### DATA FOR REVIEW
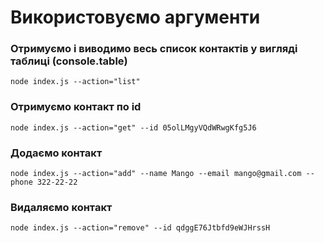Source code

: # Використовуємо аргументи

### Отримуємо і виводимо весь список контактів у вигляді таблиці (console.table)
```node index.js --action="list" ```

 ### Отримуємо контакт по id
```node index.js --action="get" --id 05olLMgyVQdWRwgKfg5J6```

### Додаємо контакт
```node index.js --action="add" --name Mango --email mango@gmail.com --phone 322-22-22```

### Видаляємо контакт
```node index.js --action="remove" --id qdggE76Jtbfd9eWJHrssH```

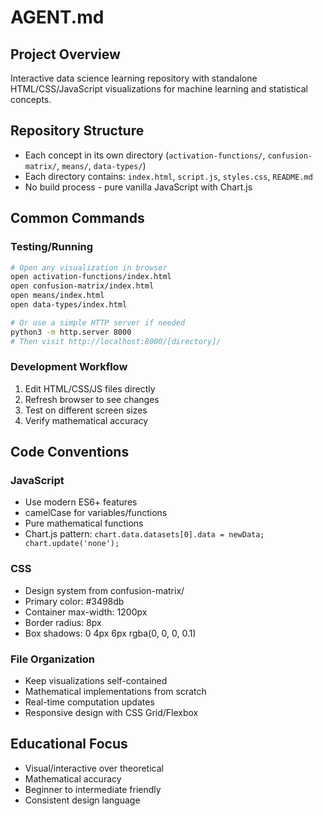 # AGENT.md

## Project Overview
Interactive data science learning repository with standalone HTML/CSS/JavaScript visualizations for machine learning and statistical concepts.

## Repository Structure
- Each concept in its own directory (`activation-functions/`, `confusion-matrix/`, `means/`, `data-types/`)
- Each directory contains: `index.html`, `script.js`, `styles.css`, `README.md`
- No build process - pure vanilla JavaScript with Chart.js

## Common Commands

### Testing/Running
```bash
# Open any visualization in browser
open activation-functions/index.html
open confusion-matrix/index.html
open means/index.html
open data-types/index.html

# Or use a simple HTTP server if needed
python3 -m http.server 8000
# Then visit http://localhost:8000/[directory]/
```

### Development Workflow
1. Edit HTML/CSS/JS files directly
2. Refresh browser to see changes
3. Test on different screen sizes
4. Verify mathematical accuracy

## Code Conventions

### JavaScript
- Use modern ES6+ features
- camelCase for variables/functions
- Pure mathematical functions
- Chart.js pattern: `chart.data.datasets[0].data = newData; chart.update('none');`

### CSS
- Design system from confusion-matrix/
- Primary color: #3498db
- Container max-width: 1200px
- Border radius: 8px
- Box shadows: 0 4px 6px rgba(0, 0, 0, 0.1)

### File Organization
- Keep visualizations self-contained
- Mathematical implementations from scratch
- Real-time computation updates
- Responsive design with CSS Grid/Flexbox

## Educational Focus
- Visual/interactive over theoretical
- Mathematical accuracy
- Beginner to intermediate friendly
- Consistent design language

### TASK GOAL
Find the string "activation" in the material above, and report every line where it occurs.

### ANSWER TO THIS EXERCISE
- Each concept in its own directory (`activation-functions/`, `confusion-matrix/`, `means/`, `data-types/`)
open activation-functions/index.html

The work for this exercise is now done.